Dr. Peter Bach explains the error on his blog. What the CDC apparently did was to calculate what the effect on life expectancy would be if mortality rates stayed at their 2020 level,  how much Covid would reduce life expectancy if the pandemic was repeated every year forever.

After an error of that magnitude, it is difficult to take seriously any factual claim they make. It will be interesting to see if they admit the error.

P.S. To be fair, I have not found the claim on the CDC web site, only in media reports that attribute it to "Robert Anderson, who oversees the numbers for the CDC." 

P.P.S. I have now found it on the CDC web site in the form of an interview with Elizabeth Arias, who apparently produced the number:
 
I posted a version of this to FaceBook. Some people defended the CDC on the grounds that the usual way of calculating life expectancy is by measuring the current mortality rate as a function of age and projecting it it into the future. The problem is that, as you can see by the interview, Elizabeth Arias makes no attempt to explain that what she is describing is a measure that she knows, in this case, badly misrepresents what it is supposed to be measuring. 

Sunday, February 14, 2021

Have We Reached Herd Immunity?

I have been looking at the number of new cases per day, both for Santa Clara County and for the U.S., and the pattern is striking. Over the past month, number of new cases per day in the U.S. has gone down by a factor of about 2.4, for the county by a factor of about 3.5. Death rates are also down, although by much less, but one would expect death rates to lag case rates by a few weeks.

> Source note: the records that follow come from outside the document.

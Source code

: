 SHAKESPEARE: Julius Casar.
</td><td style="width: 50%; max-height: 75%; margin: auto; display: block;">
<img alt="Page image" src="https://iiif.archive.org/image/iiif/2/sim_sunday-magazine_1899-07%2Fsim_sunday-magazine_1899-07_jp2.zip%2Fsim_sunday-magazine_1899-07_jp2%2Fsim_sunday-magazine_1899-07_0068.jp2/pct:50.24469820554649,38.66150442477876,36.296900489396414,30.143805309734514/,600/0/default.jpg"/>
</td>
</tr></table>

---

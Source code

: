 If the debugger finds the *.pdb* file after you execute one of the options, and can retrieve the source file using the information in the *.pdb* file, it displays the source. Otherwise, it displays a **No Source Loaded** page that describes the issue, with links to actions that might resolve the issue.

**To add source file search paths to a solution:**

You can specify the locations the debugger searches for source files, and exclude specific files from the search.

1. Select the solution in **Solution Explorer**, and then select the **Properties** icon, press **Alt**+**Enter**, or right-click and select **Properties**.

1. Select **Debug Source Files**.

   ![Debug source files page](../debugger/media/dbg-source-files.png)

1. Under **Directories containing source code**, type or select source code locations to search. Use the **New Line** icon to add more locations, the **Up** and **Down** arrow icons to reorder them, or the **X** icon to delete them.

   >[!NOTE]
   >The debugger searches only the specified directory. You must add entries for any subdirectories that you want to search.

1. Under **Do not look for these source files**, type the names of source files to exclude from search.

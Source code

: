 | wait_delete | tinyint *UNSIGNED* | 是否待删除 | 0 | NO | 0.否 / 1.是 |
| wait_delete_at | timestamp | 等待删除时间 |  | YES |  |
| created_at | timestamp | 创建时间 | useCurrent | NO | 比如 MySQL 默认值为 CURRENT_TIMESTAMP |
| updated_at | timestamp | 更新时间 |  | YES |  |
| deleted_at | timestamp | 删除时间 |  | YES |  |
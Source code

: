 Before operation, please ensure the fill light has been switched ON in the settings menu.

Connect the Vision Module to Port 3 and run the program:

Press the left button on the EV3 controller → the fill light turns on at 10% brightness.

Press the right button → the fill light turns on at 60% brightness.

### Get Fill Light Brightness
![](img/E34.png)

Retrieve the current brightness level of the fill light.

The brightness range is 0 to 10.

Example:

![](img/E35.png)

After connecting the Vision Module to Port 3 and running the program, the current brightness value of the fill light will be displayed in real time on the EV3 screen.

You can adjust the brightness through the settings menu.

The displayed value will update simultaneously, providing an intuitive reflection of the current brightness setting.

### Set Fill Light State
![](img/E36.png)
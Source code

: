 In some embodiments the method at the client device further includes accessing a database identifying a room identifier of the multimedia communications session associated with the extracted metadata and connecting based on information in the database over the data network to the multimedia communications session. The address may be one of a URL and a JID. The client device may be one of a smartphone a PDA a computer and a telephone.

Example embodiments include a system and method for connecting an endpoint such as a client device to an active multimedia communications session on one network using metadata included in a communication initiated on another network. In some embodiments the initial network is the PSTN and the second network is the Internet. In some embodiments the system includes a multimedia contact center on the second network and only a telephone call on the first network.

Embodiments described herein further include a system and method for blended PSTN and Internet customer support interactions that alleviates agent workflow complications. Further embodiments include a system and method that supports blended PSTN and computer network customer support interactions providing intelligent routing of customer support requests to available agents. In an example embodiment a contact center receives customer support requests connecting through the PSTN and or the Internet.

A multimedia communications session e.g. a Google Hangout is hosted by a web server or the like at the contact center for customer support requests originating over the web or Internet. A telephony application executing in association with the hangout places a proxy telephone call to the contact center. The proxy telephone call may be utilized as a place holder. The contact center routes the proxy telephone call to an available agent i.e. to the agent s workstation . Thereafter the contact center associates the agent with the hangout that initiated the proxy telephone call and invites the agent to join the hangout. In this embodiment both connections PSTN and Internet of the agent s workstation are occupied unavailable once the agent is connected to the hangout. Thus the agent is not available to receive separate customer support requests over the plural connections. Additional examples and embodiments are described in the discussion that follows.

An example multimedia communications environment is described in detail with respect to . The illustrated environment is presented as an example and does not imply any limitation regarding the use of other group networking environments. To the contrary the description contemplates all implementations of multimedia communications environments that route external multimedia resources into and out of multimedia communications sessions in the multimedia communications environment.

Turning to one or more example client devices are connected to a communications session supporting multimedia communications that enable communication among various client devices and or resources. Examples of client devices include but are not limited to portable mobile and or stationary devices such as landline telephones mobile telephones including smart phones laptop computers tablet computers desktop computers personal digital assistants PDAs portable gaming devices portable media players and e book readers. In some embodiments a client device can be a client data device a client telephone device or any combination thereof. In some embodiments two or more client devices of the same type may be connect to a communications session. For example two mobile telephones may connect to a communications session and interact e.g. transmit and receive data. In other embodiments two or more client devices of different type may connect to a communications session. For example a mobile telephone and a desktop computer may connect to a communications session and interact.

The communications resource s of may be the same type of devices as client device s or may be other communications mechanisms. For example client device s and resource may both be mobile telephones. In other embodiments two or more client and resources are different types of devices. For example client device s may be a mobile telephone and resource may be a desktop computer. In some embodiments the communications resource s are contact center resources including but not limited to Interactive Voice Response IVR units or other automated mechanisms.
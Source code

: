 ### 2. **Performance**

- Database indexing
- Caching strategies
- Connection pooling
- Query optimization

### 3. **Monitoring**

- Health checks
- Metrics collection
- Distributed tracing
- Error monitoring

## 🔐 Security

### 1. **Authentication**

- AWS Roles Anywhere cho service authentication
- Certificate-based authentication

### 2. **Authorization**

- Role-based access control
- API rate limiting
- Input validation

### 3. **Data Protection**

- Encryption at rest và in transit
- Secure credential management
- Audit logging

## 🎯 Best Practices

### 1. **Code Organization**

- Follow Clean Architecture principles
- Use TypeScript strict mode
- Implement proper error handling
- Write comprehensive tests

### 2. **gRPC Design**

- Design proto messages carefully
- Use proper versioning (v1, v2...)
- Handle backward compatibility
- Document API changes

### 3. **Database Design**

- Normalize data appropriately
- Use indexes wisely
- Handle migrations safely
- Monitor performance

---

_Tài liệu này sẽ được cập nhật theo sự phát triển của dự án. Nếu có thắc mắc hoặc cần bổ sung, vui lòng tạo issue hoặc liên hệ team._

I don't think the explanation can be the weather, since it's still winter.  I don't think it can be vaccination because there has not yet been enough of it to substantially affect the case rate.

The other obvious explanation is that the previous high was created by a lower level of precaution due to XMas and New Years. But that explains only a reduction in the rate of increase, not a reduction in the level, since all those people infected during the holidays were then around to infect other people. The fact that the level is falling means that each infected person is passing the infection on to fewer than one person, which is the definition of herd immunity.

If behavior is held constant, herd immunity ought to first appear as a constant rate of infection, each person passing the disease on to one other, then gradually become a shrinking rate. It looks as though we reached herd immunity under non-holiday behavior something close to two months ago, infection rates kept going up due to the holiday bump, and by the time that ended we were far enough into herd immunity (with non-holiday behavior) so that rates were falling. 

I was still surprised that they were falling so fast until I looked at how many cases had occurred recently. I haven't made an exact calculation, but it looks as though, for both the county and the country as a whole, the surge in cases over the two months of the peak  roughly doubled the cumulative total. It wouldn't be that surprising if that had pushed us well past the start of herd immunity.

There are two qualification to be made to the optimistic conclusion that the pandemic is almost over. One is that the requirement for herd immunity depends, among other things, on how people behave. If everyone concludes the pandemic is over and drops all precautions against passing on Covid, cases might start increasing again. The other is that there are at least two new variants of Covid now spreading through the U.S., and we cannot be sure that people immune to the old variant will be equally immune to the new. If, to take the most pessimistic possibility, the protection provided by having had Covid turns out to have no effect one of the variants, we are back to ground zero and in trouble.

My guess, however, is that neither will happen, and that in another few months the case rate will be back to last spring's lows. And falling.